Настала осень, и когда я однажды в полдень пришел домой поесть, в нашей комнате на плетеном диване лежала черная шелковая накидка. Радостно удивленный, я подошел ближе, поднял легкую, приятную на ощупь ткань и рассмотрел ее со всех сторон. Затем поспешил на кухню, — там матушка готовила обед, и не такой, как обычно. Она сообщила мне о приезде учителя и его дочери, но тут же озабоченно добавила, что, к сожалению, они прибыли сюда не для своего удовольствия, а чтобы побывать у знаменитого врача. Перейдя в комнату и накрывая на стол, она в нескольких словах объяснила мне, что у Анны появились странные и тревожные признаки какой-то болезни, что учитель очень удручен, да и она, моя мать, — не меньше: судя по всему виду бедной девочки, можно было полагать, что это хрупкое создание долго не протянет.

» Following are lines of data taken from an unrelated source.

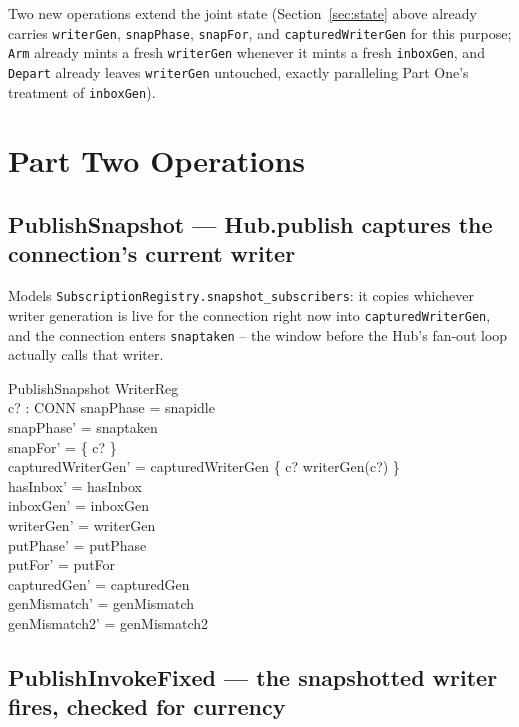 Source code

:\documentclass[a4paper,10pt,fleqn]{article}
\begin{document}
Two new operations extend the joint state
(Section~\ref{sec:state} above already carries \texttt{writerGen},
\texttt{snapPhase}, \texttt{snapFor}, and \texttt{capturedWriterGen} for
this purpose; \texttt{Arm} already mints a fresh \texttt{writerGen} whenever
it mints a fresh \texttt{inboxGen}, and \texttt{Depart} already leaves
\texttt{writerGen} untouched, exactly paralleling Part One's treatment of
\texttt{inboxGen}).

\section{Part Two Operations}

\subsection{PublishSnapshot --- Hub.publish captures the connection's current writer}

Models \texttt{SubscriptionRegistry.snapshot\_subscribers}: it copies
whichever writer generation is live for the connection right now into
\texttt{capturedWriterGen}, and the connection enters \texttt{snaptaken} --
the window before the Hub's fan-out loop actually calls that writer.

\begin{schema}{PublishSnapshot}
  \Delta WriterReg \\
  c? : CONN
\where
  snapPhase = snapidle \\
  snapPhase' = snaptaken \\
  snapFor' = \{ c? \} \\
  capturedWriterGen' = capturedWriterGen \oplus \{ c? \mapsto writerGen(c?) \} \\
  hasInbox' = hasInbox \\
  inboxGen' = inboxGen \\
  writerGen' = writerGen \\
  putPhase' = putPhase \\
  putFor' = putFor \\
  capturedGen' = capturedGen \\
  genMismatch' = genMismatch \\
  genMismatch2' = genMismatch2
\end{schema}

\subsection{PublishInvokeFixed --- the snapshotted writer fires, checked for currency}
\label{sec:publishinvokefixed}
\end{document}
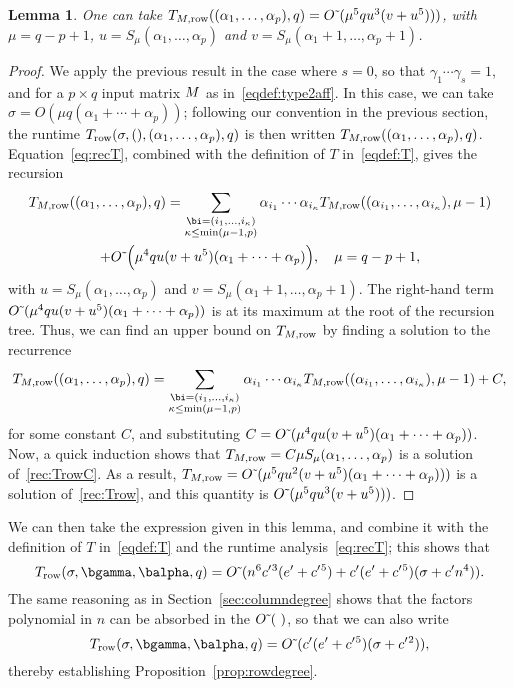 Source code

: \documentclass[12pt]{article}
\newtheorem{lemma}[definition]{Lemma}
\begin{document}
\begin{lemma}
  One can take $T_{M,{\rm row}}((\alpha_1,\dots,\alpha_p),q)= {O}{\,\tilde{ }\,}(
  \mu^5 q u^3(v+u^5 )))$, with $\mu=q-p+1$,
  $u=S_{\mu}(\alpha_1,\dots,\alpha_p)$ and
  $v=S_{\mu}(\alpha_1+1,\dots,\alpha_p+1)$.
\end{lemma}
\begin{proof}
  We apply the previous result in the case where $s=0$, so that
  $\gamma_1 \cdots \gamma_s=1$, and for a $p \times q$ input matrix
  ${M}$ as in~\eqref{eqdef:type2aff}. In this case, we can take
  $\sigma=O(\mu q(\alpha_1 + \cdots + \alpha_p))$; following our
  convention in the previous section, the runtime $T_{\rm
    row}(\sigma,(),(\alpha_1,\dots,\alpha_p),q)$ is then written
  $T_{M,{\rm row}}((\alpha_1,\dots,\alpha_p),q)$.
  Equation~\eqref{eq:recT}, combined with the definition of $T$
  in~\eqref{eqdef:T}, gives the recursion
  \begin{multline}
  T_{M,{\rm row}}((\alpha_1,\dots,\alpha_p),q)=
\sum_{\substack{\bi=(i_1,\dots,i_\kappa)\\ \kappa\le\min(\mu-1,p)}}
\alpha_{i_1} \cdots \alpha_{i_\kappa} T_{M,{\rm row}}((\alpha_{i_1},\dots,\alpha_{i_\kappa}), \mu-1)
\\ + \softO\Big(  
  \mu^4 q u(v+u^5 )(\alpha_1 + \cdots + \alpha_p)\Big), \quad \mu=q-p+1,\label{rec:Trow}
  \end{multline}
  with $u=S_{\mu}(\alpha_1,\dots,\alpha_p)$ and
  $v=S_{\mu}(\alpha_1+1,\dots,\alpha_p+1)$.  The right-hand term ${O}{\,\tilde{ }\,}(
  \mu^4 q u(v+u^5 )(\alpha_1 + \cdots + \alpha_p))$ is at its maximum at
  the root of the recursion tree.  Thus, we can find an upper bound on
  $T_{M,{\rm row}}$ by finding a solution to the recurrence
  \begin{align}\label{rec:TrowC}
  T_{M,{\rm row}}((\alpha_1,\dots,\alpha_p),q)=
\sum_{\substack{\bi=(i_1,\dots,i_\kappa)\\ \kappa\le\min(\mu-1,p)}}
\alpha_{i_1} \cdots \alpha_{i_\kappa} T_{M,{\rm row}}((\alpha_{i_1},\dots,\alpha_{i_\kappa}), \mu-1)
+ C,
  \end{align}
  for some constant $C$, and substituting $C={O}{\,\tilde{ }\,}( \mu^4 q u(v+u^5
  )(\alpha_1 + \cdots + \alpha_p))$.  Now, a quick induction shows
  that $T_{M,{\rm row}}= C \mu S_\mu(\alpha_1,\dots,\alpha_p)$ is a
  solution of~\eqref{rec:TrowC}. As a result,
   $T_{M,{\rm row}}= {O}{\,\tilde{ }\,}( \mu^5 q u^2(v+u^5 )(\alpha_1 + \cdots + \alpha_p)))$
  is a solution of~\eqref{rec:Trow},
  and this quantity is $ {O}{\,\tilde{ }\,}( \mu^5 q u^3(v+u^5 )))$.
\end{proof}

We can then take the expression given in this lemma, and combine it
with the definition of $T$ in~\eqref{eqdef:T} and the runtime
analysis~\eqref{eq:recT}; this shows that 
$$T_{\rm row}(\sigma,\bgamma,\balpha,q)= \softO( n^6 \rc^3(\re+\rc^5) +
\rc(\re+\rc^5 )(\sigma + \rc n^4)).$$ The same reasoning as in
Section~\ref{sec:columndegree} shows that the 
factors polynomial in $n$ can be absorbed in the 
${O}{\,\tilde{ }\,}(\ )$, so that we can also write 
$$T_{\rm row}(\sigma,\bgamma,\balpha,q)= \softO(\rc(\re+\rc^5 )(\sigma + \rc^2)),$$
thereby establishing Proposition~\ref{prop:rowdegree}.



 
\end{document}
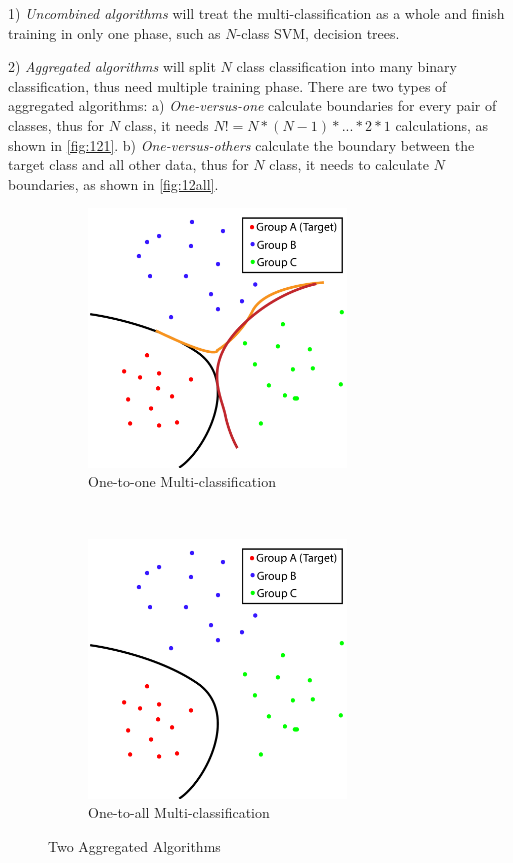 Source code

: \begin{spacing}{1.5}
1) \textit{Uncombined algorithms} will treat the multi-classification as a whole and finish training in only one phase, such as $N$-class SVM, decision trees. 

2) \textit{Aggregated algorithms} will split $N$ class classification into many binary classification, thus need multiple training phase. There are two types of aggregated algorithms: a) \textit{One-versus-one} calculate boundaries for every pair of classes, thus for $N$ class, it needs $N!=N*(N-1)*...*2*1$ calculations, as shown in \autoref{fig:121}. b) \textit{One-versus-others} calculate the boundary between the target class and all other data, thus for $N$ class, it needs to calculate $N$ boundaries, as shown in \autoref{fig:12all}. 

\begin{figure}[th]
    \centering
    \begin{subfigure}[b]{0.49\textwidth}
        \centering
        \includegraphics[width=2.7in, fbox]{Chapter2/1to1.pdf}
        \caption{One-to-one Multi-classification}
        \label{fig:121} 
    \end{subfigure}%
    ~
    \begin{subfigure}[b]{0.49\textwidth}
        \centering
        \includegraphics[width=2.7in, fbox]{Chapter2/1toall.pdf}
        \caption{One-to-all Multi-classification}
        \label{fig:12all} 
    \end{subfigure}
    \caption{Two Aggregated Algorithms}
\end{figure}



\end{spacing}
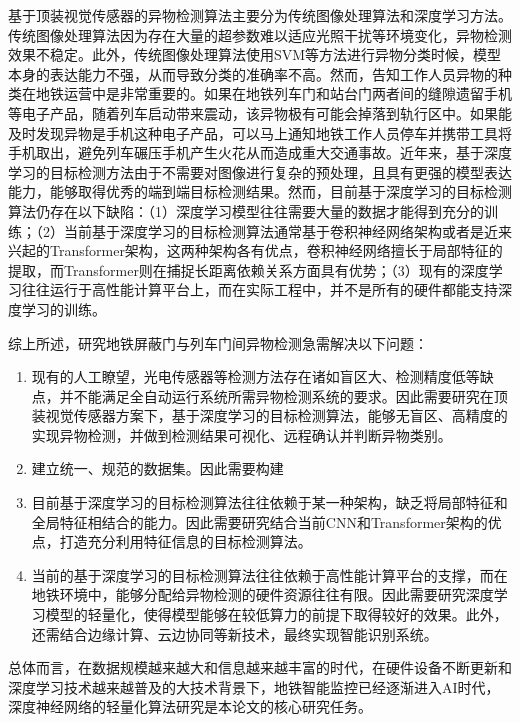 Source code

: 基于顶装视觉传感器的异物检测算法主要分为传统图像处理算法和深度学习方法。传统图像处理算法因为存在大量的超参数难以适应光照干扰等环境变化，异物检测效果不稳定。此外，传统图像处理算法使用SVM等方法进行异物分类时候，模型本身的表达能力不强，从而导致分类的准确率不高。然而，告知工作人员异物的种类在地铁运营中是非常重要的。如果在地铁列车门和站台门两者间的缝隙遗留手机等电子产品，随着列车启动带来震动，该异物极有可能会掉落到轨行区中。如果能及时发现异物是手机这种电子产品，可以马上通知地铁工作人员停车并携带工具将手机取出，避免列车碾压手机产生火花从而造成重大交通事故。近年来，基于深度学习的目标检测方法由于不需要对图像进行复杂的预处理，且具有更强的模型表达能力，能够取得优秀的端到端目标检测结果。然而，目前基于深度学习的目标检测算法仍存在以下缺陷：（1）深度学习模型往往需要大量的数据才能得到充分的训练；（2）当前基于深度学习的目标检测算法通常基于卷积神经网络架构或者是近来兴起的Transformer架构，这两种架构各有优点，卷积神经网络擅长于局部特征的提取，而Transformer则在捕捉长距离依赖关系方面具有优势；（3）现有的深度学习往往运行于高性能计算平台上，而在实际工程中，并不是所有的硬件都能支持深度学习的训练。

综上所述，研究地铁屏蔽门与列车门间异物检测急需解决以下问题：
\begin{enumerate}[topsep = 0 pt, itemsep= 0 pt, parsep=0pt, partopsep=0pt, leftmargin=44pt, itemindent=0pt, labelsep=6pt, label=(\arabic*)]
	\item 现有的人工瞭望，光电传感器等检测方法存在诸如盲区大、检测精度低等缺点，并不能满足全自动运行系统所需异物检测系统的要求。因此需要研究在顶装视觉传感器方案下，基于深度学习的目标检测算法，能够无盲区、高精度的实现异物检测，并做到检测结果可视化、远程确认并判断异物类别。
	
	\item 建立统一、规范的数据集。因此需要构建
	
	\item 目前基于深度学习的目标检测算法往往依赖于某一种架构，缺乏将局部特征和全局特征相结合的能力。因此需要研究结合当前CNN和Transformer架构的优点，打造充分利用特征信息的目标检测算法。 
	
	\item 当前的基于深度学习的目标检测算法往往依赖于高性能计算平台的支撑，而在地铁环境中，能够分配给异物检测的硬件资源往往有限。因此需要研究深度学习模型的轻量化，使得模型能够在较低算力的前提下取得较好的效果。此外，还需结合边缘计算、云边协同等新技术，最终实现智能识别系统。  
\end{enumerate}

总体而言，在数据规模越来越大和信息越来越丰富的时代，在硬件设备不断更新和深度学习技术越来越普及的大技术背景下，地铁智能监控已经逐渐进入AI时代，深度神经网络的轻量化算法研究是本论文的核心研究任务。
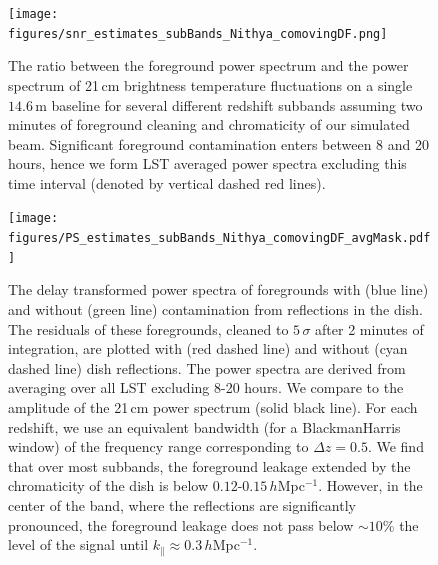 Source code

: \documentclass[twocolumn]{emulateapj}
\begin{document}
\begin{figure}
\centering
\texttt{[image: figures/snr\_estimates\_subBands\_Nithya\_comovingDF.png]}
\caption{The ratio between the foreground power spectrum and the power spectrum of 21\,cm brightness temperature fluctuations on a single $14.6$\,m baseline for several different redshift subbands assuming two minutes of foreground cleaning and chromaticity of our simulated beam. Significant foreground contamination enters between 8 and 20 hours, hence we form LST averaged power spectra excluding this time interval (denoted by vertical dashed red lines).}
\label{fig:LSTs}
\end{figure}

\begin{figure}
\centering
\texttt{[image: figures/PS\_estimates\_subBands\_Nithya\_comovingDF\_avgMask.pdf]}
\caption{The delay transformed power spectra of foregrounds with (blue line) and without (green line) contamination from reflections in the dish. The residuals of these foregrounds, cleaned to $5\,\sigma$ after 2 minutes of integration, are plotted with (red dashed line) and without (cyan dashed line) dish reflections. The power spectra are derived from averaging over all LST excluding 8-20 hours. We compare to the amplitude of the 21\,cm power spectrum (solid black line). For each redshift, we use an equivalent bandwidth (for a BlackmanHarris window) of the frequency range corresponding to $\Delta z = 0.5$. We find that over most subbands, the foreground leakage extended by the chromaticity of the dish is below $0.12$-$0.15$\,$h$Mpc$^{-1}$. However, in the center of the band, where the reflections are significantly pronounced, the foreground leakage does not pass below $\sim 10$\% the level of the signal until  $k_\parallel \approx 0.3$\,$h$Mpc$^{-1}$.}
\label{fig:SignalCompare}
\end{figure}
\end{document}
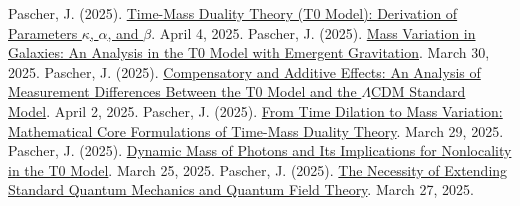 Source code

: \documentclass[a4paper,12pt]{article}
\begin{document}
	\begin{thebibliography}{99}
		 Pascher, J. (2025). \href{https://github.com/jpascher/T0-Time-Mass-Duality/tree/main/2/pdf/English/ZeitMasseT0ParamsEn.pdf}{Time-Mass Duality Theory (T0 Model): Derivation of Parameters \(\kappa\), \(\alpha\), and \(\beta\)}. April 4, 2025.
		 Pascher, J. (2025). \href{https://github.com/jpascher/T0-Time-Mass-Duality/tree/main/2/pdf/English/MassVarGalaxienEn.pdf}{Mass Variation in Galaxies: An Analysis in the T0 Model with Emergent Gravitation}. March 30, 2025.
		 Pascher, J. (2025). \href{https://github.com/jpascher/T0-Time-Mass-Duality/tree/main/2/pdf/English/MessdifferenzenT0StandardEn.pdf}{Compensatory and Additive Effects: An Analysis of Measurement Differences Between the T0 Model and the \(\Lambda\)CDM Standard Model}. April 2, 2025.
		 Pascher, J. (2025). \href{https://github.com/jpascher/T0-Time-Mass-Duality/tree/main/2/pdf/English/MathZeitMasseLagrange.pdf}{From Time Dilation to Mass Variation: Mathematical Core Formulations of Time-Mass Duality Theory}. March 29, 2025.
		 Pascher, J. (2025). \href{https://github.com/jpascher/T0-Time-Mass-Duality/tree/main/2/pdf/English/DynMassePhotonenNichtlokalEn.pdf}{Dynamic Mass of Photons and Its Implications for Nonlocality in the T0 Model}. March 25, 2025.
		 Pascher, J. (2025). \href{https://github.com/jpascher/T0-Time-Mass-Duality/tree/main/2/pdf/English/NotwendigkeitQMErweiterungEn.pdf}{The Necessity of Extending Standard Quantum Mechanics and Quantum Field Theory}. March 27, 2025.
	\end{thebibliography}
	
\end{document}
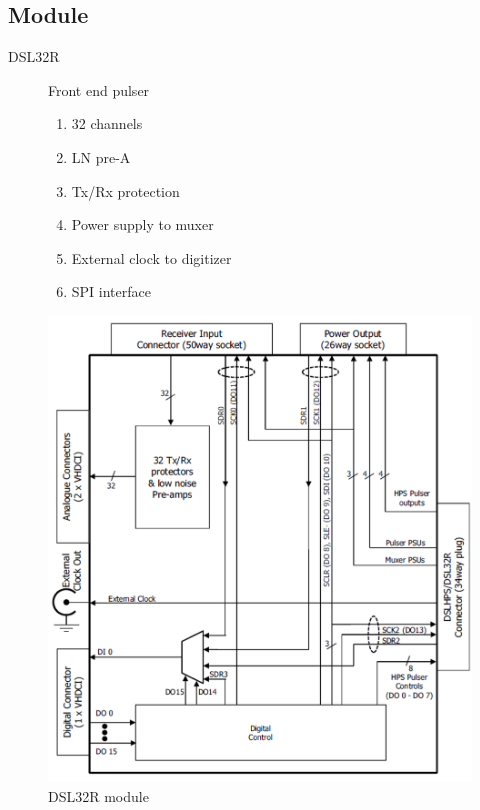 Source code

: \documentclass[t,12pt,english
\ifx\beamermode\undefined\else,\beamermode\fi
]{beamer}
\begin{document}
\subsection{Module}
\begin{frame}{DSL32R}

\begin{figure}[!htb]
\begin{block}{\footnotesize{Front end pulser}}\footnotesize{}
\begin{enumerate} 
\vspace{0.01cm}
     \item \footnotesize{32 channels}
     \item \footnotesize{LN pre-A}
     \item \footnotesize{Tx/Rx protection}
     \item \footnotesize{Power supply to muxer}
     \item \footnotesize{External clock to digitizer}
     \item \footnotesize{SPI interface}
\end{enumerate}
\end{block}

\endminipage
{}
\centering
\includegraphics[width=1\textwidth]{7.png}
\caption{\tiny{DSL32R module}}
\endminipage
\end{figure}

\end{frame}
\end{document}
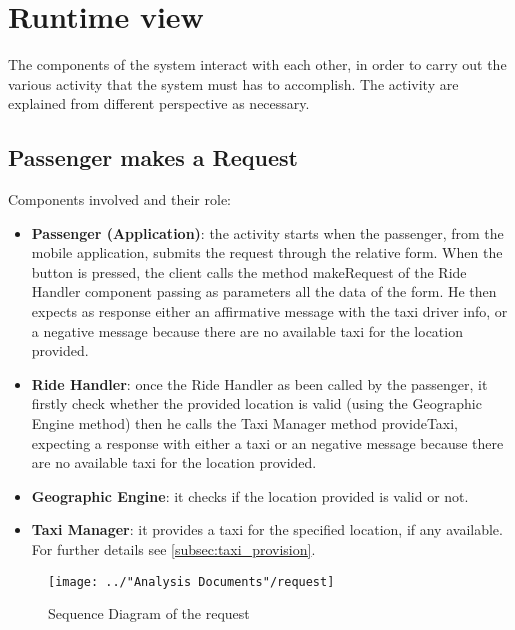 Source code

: \section{Runtime view}
The components of the system interact with each other, in order to carry out the various activity that the system must has to accomplish.
The activity are explained from different perspective as necessary.

\subsection{Passenger makes a Request} \label{seq:passengerMakesRequest}
Components involved and their role:
\begin{itemize}
	\item \textbf{Passenger (Application)}: the activity starts when the passenger, from the mobile application, submits the request through the relative form. When the button is pressed, the client calls the method makeRequest of the Ride Handler component passing as parameters all the data of the form. He then expects as response either an affirmative message with the taxi driver info, or a negative message because there are no available taxi for the location provided.
	\item \textbf{Ride Handler}: once the Ride Handler as been called by the passenger, it firstly check whether the provided location is valid (using the Geographic Engine method) then he calls the Taxi Manager method provideTaxi, expecting a response with either a taxi or an negative message because there are no available taxi for the location provided.
	\item \textbf{Geographic Engine}: it checks if the location provided is valid or not.
	\item \textbf{Taxi Manager}: it provides a taxi for the specified location, if any available. For further details see \ref{subsec:taxi_provision}.
\end{itemize}
\begin{figure}[H]
	\centering
	\texttt{[image: ../"Analysis Documents"/request]}
	\label{fig:request_seq}
	\caption{Sequence Diagram of the request}
\end{figure}

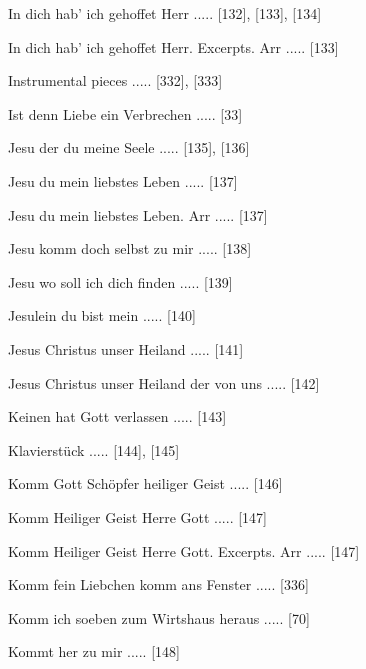 \documentclass[twocolumn, 12pt]{book}
\begin{document}
\newline 
In dich hab' ich gehoffet Herr ..... [132], [133], [134]

\newline 
In dich hab' ich gehoffet Herr. Excerpts. Arr ..... [133]

\newline 
Instrumental pieces ..... [332], [333]

\newline 
Ist denn Liebe ein Verbrechen ..... [33]

\newline 
Jesu der du meine Seele ..... [135], [136]

\newline 
Jesu du mein liebstes Leben ..... [137]

\newline 
Jesu du mein liebstes Leben. Arr ..... [137]

\newline 
Jesu komm doch selbst zu mir ..... [138]

\newline 
Jesu wo soll ich dich finden ..... [139]

\newline 
Jesulein du bist mein ..... [140]

\newline 
Jesus Christus unser Heiland ..... [141]

\newline 
Jesus Christus unser Heiland der von uns ..... [142]

\newline 
Keinen hat Gott verlassen ..... [143]

\newline 
Klavierstück ..... [144], [145]

\newline 
Komm Gott Schöpfer heiliger Geist ..... [146]

\newline 
Komm Heiliger Geist Herre Gott ..... [147]

\newline 
Komm Heiliger Geist Herre Gott. Excerpts. Arr ..... [147]

\newline 
Komm fein Liebchen komm ans Fenster ..... [336]

\newline 
Komm ich soeben zum Wirtshaus heraus ..... [70]

\newline 
Kommt her zu mir ..... [148]
\end{document}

Я сидел на диване, крепко держа в руках накидку и с недоумением слушая эти слова, — они звучали для меня так нежданно и чуждо, что я был более удивлен ими, чем испуган. В этот миг отворилась дверь, и вошли наши гости, столь же любимые нами, сколь и искренне почитаемые. Застигнутый врасплох, я встал, пошел им навстречу, и только собираясь подать Анне руку, заметил, что все еще держу ее накидку. Она покраснела и рассмеялась, а я смущенно стоял перед ней; учитель упрекнул меня в том, что я за все лето ни разу у них не показался; пока мы обменивались любезностями, я забыл о том, что мне рассказала матушка, к тому же ничто не бросалось мне в глаза и не напоминало об этом. И лишь когда мы уже сидели за столом, какая-то повышенная ласковость и внимательность матушки к Анне заставила меня насторожиться, и теперь я как будто начал замечать, что девушка чуть-чуть выросла, но в то же время стала более нежной и хрупкой. Цвет ее лица был прозрачным, а вокруг глаз, как-то по-особому блестевших то огоньком прежних дней, то глубокой мечтательной задумчивостью, легла тень страданий. Она была оживленна и много говорила, я же молчал, слушал и смотрел на нее; учитель тоже был оживлен и вообще держал себя, как обычно; ибо когда на долю близких нам людей выпадают невзгоды и страдания, мы не ударяемся в плаксивость, а почти с первого мгновения ведем себя с таким же самообладанием и предаемся такой же смене надежд, страхов и иллюзий, как и сами жертвы. Однако он все же попросил дочь не слишком много говорить, а у меня осведомился, знаю ли я уже о причине их маленького путешествия, и добавил:
— Да, милый Генрих! Моя Анна, по-видимому, намерена расхвораться! Но не будем падать духом! Врач сказал, что пока еще ничего определить и предпринять нельзя. Сделав нам кое-какие указания, он велел спокойно возвращаться к себе и жить там, а не переезжать сюда, — тамошний воздух для Анны благоприятнее. Этот врач даст нам письмо к нашему доктору и будет время от времени наезжать сам, чтобы наблюдать за больной.
Я не знал, что мне сказать и как выразить свое участие; но я густо покраснел, мне было стыдно, что я тоже не болен. Анна при словах отца с улыбкой посмотрела на меня, словно ей было жаль меня за то, что мне приходится выслушивать такие неприятные вещи.